Effects of tension on mesomorphic transitions and mechanical properties of oriented poly(ethylene terephthalate) fibers under supercritical CO2 exposure

Abstract

Samples of partially oriented yarn PET fibers were uniaxially drawn below the glass transition temperature (cold-drawing) before exposure to supercritical carbon dioxide (scCO2) in the absence and presence of tension at a temperature of 80 °C and a pressure of 220 bar. The effects of draw ratio, scCO2 exposure, and tension on structural changes and on mechanical properties in particular were investigated using differential scanning calorimetry, tensile deformation, and birefringence and density measurements. A good correlation was obtained among the results obtained from various techniques. Results indicate that exposure to scCO2 not only induces structural changes but also develops crystallization in the samples.
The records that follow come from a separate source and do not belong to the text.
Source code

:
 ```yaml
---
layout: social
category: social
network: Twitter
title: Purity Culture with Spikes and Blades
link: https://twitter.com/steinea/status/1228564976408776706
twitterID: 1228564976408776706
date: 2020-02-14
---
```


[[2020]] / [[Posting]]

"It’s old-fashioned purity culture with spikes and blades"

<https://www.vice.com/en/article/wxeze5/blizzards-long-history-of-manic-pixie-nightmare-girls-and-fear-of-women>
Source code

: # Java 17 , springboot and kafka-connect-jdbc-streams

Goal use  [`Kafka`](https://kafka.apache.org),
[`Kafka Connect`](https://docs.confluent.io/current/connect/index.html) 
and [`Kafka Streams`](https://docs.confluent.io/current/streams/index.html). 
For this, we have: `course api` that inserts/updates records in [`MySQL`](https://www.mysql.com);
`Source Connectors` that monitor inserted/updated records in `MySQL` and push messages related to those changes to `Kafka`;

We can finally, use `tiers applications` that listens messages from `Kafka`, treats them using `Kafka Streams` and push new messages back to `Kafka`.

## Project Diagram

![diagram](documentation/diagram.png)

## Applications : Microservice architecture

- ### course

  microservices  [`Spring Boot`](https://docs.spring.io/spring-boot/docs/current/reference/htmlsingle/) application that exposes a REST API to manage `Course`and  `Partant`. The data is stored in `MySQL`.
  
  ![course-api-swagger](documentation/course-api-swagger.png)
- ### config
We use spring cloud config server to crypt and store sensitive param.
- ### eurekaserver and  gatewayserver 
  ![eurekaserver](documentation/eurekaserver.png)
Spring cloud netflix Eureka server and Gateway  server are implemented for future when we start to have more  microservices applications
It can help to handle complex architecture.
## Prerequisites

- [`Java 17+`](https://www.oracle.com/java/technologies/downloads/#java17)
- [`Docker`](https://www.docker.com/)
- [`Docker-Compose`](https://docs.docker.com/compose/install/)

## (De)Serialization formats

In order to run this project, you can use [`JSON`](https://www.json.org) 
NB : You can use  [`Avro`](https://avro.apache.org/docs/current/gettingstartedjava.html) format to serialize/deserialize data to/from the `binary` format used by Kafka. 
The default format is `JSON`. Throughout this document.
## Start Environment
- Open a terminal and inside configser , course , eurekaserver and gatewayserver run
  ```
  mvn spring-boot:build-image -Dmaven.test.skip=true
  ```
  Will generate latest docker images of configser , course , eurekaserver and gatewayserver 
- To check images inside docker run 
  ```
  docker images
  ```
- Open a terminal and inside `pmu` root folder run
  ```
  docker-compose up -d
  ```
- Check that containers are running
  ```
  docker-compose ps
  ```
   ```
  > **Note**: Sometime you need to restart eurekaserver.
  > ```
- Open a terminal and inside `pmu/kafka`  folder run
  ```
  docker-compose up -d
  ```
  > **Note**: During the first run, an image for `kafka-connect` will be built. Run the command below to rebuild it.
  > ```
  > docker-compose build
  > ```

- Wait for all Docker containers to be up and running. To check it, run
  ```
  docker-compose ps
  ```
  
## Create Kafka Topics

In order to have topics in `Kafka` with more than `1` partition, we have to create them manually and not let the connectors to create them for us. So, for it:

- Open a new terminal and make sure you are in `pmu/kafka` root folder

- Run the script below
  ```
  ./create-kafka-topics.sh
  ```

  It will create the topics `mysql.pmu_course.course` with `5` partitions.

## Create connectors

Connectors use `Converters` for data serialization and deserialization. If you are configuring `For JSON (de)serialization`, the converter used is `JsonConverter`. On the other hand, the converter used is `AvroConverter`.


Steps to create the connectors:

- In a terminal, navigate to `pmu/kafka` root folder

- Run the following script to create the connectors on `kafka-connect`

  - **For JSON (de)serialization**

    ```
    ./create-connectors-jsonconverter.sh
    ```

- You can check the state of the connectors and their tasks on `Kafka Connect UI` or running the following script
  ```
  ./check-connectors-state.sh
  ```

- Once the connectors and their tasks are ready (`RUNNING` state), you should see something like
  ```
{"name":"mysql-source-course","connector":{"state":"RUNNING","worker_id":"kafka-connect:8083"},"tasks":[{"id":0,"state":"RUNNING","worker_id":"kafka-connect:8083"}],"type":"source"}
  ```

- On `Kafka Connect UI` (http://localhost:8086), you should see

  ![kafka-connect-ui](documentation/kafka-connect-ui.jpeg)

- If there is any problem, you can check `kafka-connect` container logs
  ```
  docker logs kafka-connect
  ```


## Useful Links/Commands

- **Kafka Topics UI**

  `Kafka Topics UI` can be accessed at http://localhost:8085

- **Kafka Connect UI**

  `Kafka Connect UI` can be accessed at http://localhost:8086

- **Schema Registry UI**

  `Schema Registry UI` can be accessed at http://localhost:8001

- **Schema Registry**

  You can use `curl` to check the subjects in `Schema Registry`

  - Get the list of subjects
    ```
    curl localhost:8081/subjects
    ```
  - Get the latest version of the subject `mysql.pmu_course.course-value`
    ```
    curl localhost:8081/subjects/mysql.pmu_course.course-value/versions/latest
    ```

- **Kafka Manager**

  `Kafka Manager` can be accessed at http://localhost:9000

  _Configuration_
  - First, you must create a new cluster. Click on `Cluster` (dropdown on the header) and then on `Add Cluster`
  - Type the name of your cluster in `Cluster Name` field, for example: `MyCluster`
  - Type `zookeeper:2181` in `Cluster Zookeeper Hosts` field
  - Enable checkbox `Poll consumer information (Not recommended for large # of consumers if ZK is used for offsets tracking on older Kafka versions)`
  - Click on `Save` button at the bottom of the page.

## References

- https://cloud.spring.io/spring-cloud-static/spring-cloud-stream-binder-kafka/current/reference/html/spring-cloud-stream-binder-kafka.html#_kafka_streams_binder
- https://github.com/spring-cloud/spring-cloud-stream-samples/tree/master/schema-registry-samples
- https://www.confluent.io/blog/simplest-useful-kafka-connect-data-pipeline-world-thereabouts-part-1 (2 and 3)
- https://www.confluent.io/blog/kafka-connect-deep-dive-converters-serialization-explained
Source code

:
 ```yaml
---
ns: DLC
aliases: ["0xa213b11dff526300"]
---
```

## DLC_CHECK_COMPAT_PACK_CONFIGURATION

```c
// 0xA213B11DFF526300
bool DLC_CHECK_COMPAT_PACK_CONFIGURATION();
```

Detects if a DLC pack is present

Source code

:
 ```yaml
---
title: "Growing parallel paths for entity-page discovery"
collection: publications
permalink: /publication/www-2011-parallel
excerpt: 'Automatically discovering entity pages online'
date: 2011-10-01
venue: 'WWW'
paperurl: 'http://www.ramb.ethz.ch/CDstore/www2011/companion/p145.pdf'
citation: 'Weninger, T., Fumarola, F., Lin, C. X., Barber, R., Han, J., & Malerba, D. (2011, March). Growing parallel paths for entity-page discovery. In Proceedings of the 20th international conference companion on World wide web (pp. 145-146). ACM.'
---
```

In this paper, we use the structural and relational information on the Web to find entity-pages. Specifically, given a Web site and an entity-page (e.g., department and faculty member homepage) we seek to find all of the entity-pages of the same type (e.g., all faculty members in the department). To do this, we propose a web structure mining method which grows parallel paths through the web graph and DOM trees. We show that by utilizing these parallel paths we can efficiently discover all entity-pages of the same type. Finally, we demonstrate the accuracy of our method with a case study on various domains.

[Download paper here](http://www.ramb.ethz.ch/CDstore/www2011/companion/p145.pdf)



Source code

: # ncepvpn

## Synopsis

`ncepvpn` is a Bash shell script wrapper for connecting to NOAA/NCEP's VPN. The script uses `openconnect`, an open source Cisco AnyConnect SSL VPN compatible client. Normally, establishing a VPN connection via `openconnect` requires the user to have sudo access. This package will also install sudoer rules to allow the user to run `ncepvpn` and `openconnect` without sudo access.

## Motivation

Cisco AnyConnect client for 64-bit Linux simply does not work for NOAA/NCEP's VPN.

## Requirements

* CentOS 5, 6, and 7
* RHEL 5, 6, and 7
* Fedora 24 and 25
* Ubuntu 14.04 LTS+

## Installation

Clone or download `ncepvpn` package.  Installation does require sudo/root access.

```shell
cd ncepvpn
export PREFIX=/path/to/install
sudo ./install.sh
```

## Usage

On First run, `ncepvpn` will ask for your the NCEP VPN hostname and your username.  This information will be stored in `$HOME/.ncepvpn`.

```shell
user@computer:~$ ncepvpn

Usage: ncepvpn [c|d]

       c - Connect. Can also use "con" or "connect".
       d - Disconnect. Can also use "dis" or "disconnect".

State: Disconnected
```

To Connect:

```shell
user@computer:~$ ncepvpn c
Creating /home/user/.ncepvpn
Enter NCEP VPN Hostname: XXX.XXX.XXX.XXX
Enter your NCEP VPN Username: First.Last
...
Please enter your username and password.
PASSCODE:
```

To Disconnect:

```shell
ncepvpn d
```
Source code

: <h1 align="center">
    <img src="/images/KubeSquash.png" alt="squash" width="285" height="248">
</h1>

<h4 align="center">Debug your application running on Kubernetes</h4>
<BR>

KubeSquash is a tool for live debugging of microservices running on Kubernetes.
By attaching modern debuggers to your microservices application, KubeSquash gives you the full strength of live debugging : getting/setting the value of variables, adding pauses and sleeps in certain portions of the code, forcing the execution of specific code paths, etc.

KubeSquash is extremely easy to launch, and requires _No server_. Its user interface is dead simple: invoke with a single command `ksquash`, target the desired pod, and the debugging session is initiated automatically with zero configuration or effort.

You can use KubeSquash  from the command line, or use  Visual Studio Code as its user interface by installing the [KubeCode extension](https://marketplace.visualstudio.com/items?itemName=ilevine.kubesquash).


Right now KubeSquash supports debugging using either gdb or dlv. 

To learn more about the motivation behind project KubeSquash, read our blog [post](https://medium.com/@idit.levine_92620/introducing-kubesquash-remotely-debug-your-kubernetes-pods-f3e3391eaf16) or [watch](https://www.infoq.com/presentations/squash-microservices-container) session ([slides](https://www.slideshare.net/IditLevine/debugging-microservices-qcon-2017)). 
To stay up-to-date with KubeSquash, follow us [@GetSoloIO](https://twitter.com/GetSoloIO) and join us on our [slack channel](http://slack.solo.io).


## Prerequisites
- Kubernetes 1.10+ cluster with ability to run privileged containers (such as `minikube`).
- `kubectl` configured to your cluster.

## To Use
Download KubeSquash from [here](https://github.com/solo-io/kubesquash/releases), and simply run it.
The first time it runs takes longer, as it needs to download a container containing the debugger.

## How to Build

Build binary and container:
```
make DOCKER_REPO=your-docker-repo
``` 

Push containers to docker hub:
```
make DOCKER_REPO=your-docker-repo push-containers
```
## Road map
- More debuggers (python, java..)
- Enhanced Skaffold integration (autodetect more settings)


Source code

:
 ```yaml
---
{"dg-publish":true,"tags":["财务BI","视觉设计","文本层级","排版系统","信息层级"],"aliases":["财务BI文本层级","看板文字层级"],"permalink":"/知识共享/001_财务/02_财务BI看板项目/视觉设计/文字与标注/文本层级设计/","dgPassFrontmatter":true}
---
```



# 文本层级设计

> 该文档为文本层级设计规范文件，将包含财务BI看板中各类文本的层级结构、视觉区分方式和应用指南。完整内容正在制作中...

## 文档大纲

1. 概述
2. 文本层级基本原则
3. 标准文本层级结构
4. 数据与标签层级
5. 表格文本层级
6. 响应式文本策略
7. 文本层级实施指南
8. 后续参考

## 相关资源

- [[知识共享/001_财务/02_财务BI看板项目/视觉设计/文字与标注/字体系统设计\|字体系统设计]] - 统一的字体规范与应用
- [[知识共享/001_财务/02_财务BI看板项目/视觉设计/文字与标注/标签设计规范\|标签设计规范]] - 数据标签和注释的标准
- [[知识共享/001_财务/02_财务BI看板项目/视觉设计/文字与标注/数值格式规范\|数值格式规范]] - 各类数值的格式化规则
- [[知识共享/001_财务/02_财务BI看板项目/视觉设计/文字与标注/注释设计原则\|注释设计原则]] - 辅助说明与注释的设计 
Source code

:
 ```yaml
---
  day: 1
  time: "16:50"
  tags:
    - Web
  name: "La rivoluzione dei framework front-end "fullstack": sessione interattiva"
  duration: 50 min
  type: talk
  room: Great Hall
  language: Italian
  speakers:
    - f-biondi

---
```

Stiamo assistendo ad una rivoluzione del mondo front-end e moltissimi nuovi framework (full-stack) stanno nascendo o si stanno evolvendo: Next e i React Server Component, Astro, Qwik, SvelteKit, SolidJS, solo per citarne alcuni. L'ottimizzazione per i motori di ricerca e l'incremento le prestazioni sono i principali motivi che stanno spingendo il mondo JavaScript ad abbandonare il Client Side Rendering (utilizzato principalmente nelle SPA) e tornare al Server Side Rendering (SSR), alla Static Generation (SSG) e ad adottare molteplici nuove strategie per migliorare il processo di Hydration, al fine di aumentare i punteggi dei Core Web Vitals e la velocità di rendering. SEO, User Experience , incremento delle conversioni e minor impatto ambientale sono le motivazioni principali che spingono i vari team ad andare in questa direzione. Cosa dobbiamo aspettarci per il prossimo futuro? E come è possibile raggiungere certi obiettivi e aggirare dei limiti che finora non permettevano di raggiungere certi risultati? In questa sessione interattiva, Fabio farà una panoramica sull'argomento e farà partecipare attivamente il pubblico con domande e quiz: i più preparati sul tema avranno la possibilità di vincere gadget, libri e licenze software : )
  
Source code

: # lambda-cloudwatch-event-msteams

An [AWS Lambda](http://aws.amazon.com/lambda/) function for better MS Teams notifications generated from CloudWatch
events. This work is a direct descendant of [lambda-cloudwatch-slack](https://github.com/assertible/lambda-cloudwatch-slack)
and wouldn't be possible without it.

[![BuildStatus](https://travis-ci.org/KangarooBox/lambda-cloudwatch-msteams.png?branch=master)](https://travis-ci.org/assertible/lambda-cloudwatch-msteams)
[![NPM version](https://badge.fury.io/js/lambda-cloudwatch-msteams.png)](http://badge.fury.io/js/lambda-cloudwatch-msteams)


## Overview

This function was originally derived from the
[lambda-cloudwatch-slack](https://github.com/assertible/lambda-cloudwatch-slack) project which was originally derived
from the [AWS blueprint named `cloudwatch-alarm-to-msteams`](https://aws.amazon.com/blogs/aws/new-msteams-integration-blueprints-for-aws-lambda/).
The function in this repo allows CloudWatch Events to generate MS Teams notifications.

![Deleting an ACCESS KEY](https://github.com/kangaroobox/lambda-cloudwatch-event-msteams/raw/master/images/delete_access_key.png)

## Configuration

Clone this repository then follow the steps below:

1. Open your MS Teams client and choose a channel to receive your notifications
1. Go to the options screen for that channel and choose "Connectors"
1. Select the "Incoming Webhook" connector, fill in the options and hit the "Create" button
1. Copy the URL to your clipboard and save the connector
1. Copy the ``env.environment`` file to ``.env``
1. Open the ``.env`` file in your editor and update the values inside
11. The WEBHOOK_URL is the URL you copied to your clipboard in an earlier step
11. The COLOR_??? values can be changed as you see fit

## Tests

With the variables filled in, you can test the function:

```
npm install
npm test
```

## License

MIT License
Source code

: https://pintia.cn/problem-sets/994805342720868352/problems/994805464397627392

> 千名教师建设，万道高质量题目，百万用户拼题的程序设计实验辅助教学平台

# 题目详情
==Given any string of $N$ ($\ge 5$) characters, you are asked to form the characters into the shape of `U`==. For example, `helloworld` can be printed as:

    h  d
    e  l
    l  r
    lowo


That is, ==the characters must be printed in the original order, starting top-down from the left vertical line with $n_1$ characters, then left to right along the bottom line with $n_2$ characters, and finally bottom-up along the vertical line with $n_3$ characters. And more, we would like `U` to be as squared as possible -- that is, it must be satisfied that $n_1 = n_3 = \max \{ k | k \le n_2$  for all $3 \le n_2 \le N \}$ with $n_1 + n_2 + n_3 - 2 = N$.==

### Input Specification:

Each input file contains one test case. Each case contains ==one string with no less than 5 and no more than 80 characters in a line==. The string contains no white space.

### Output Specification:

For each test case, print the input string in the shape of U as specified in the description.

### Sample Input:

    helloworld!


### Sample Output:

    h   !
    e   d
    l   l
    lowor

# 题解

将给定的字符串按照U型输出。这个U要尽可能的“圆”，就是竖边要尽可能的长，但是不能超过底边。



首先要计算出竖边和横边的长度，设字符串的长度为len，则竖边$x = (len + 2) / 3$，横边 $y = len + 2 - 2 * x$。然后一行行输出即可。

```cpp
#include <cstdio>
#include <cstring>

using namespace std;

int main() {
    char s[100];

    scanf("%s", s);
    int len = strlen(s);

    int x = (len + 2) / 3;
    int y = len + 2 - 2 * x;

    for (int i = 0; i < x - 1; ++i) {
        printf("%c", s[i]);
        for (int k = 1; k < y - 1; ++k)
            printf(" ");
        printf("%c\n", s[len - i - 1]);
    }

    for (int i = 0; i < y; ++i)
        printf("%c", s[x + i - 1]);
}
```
Tension under scCO2 exposure also produces significant effects in terms of causing structural changes and transforming the oriented chains in the mesophase into the crystalline or noncrystalline domains. PET fibers exposed to scCO2 under no tension yields lower values of crystallinity, orientation, tenacity, and Young’s modulus but higher values of breaking elongation compared to samples exposed under tension. This is an indication of higher plasticity of the chains in the amorphous domains in samples exposed under no tension. It is also found that mechanical measurements confirm the structural changes taking place in exposed PET samples.